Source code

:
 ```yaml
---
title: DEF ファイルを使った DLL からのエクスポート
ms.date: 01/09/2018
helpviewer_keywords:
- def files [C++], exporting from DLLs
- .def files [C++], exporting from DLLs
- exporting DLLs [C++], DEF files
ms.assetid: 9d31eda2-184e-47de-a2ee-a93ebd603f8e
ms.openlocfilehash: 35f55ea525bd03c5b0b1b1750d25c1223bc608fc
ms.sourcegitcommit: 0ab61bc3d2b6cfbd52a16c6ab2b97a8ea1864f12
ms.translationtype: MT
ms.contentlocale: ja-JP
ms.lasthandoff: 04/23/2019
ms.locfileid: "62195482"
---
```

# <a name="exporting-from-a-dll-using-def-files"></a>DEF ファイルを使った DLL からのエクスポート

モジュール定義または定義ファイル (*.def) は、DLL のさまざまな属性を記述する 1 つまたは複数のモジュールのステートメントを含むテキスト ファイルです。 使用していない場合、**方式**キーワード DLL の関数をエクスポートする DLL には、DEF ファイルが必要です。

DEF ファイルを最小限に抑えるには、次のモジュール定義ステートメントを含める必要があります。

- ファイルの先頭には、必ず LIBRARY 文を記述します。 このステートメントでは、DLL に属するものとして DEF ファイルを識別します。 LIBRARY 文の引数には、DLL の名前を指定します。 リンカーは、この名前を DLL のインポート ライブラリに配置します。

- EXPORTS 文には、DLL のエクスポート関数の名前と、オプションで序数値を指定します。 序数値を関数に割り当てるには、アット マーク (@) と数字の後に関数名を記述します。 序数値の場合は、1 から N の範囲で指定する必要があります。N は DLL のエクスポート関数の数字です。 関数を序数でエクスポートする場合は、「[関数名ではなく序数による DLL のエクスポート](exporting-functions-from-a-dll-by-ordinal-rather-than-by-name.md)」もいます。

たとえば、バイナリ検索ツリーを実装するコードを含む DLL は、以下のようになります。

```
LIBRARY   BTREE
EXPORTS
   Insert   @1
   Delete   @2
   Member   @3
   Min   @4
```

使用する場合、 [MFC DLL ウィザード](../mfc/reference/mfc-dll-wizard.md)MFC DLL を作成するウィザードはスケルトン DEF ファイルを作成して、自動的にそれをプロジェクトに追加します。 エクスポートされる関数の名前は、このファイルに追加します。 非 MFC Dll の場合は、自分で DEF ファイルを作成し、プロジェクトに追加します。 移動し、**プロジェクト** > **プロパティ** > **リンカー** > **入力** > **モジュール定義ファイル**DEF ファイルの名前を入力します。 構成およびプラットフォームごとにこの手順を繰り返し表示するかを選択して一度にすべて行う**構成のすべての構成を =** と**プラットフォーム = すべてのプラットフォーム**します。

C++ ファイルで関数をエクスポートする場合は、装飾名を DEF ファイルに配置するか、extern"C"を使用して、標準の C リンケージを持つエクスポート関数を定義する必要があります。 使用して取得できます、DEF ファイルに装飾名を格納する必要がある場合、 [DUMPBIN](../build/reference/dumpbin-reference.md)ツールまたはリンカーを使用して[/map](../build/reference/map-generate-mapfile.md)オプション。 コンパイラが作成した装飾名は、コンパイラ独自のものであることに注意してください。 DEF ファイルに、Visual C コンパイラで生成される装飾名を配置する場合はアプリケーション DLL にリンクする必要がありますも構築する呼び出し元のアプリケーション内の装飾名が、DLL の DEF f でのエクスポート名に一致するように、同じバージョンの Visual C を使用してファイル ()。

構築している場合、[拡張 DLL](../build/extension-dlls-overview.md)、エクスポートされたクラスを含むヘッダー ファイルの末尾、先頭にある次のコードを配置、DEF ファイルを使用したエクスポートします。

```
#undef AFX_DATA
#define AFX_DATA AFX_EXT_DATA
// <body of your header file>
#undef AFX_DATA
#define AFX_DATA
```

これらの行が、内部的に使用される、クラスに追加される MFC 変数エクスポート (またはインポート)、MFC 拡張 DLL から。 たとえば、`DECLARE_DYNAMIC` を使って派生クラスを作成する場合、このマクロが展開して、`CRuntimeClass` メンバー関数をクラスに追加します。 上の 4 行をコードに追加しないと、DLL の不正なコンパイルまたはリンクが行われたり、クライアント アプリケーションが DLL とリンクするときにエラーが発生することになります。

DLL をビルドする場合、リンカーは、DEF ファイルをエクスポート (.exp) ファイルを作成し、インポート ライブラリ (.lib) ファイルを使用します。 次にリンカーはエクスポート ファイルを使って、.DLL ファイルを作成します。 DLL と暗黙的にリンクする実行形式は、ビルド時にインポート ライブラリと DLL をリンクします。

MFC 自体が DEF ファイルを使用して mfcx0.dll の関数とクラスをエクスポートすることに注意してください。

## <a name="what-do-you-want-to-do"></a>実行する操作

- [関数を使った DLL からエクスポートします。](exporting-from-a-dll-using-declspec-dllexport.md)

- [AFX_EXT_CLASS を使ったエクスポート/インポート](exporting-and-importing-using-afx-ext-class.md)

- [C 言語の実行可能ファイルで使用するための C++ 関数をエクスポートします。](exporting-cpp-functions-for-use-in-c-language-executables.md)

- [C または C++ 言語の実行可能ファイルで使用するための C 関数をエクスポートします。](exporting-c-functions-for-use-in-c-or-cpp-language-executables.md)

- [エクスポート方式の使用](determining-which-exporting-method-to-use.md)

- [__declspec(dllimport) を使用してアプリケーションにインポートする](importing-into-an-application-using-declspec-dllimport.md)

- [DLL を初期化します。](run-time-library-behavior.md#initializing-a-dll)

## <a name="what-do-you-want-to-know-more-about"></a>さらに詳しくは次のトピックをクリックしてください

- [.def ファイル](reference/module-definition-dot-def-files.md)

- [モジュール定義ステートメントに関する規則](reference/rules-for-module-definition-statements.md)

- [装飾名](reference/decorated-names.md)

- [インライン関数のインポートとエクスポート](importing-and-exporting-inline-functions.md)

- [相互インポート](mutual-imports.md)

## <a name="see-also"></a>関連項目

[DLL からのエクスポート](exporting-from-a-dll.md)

- BRIEF -
All lines carrying the word "files" must be copied from the data above.

- ANSWER SECTION -
- def files [C++], exporting from DLLs
- .def files [C++], exporting from DLLs
- exporting DLLs [C++], DEF files
# <a name="exporting-from-a-dll-using-def-files"></a>DEF ファイルを使った DLL からのエクスポート
- [.def ファイル](reference/module-definition-dot-def-files.md)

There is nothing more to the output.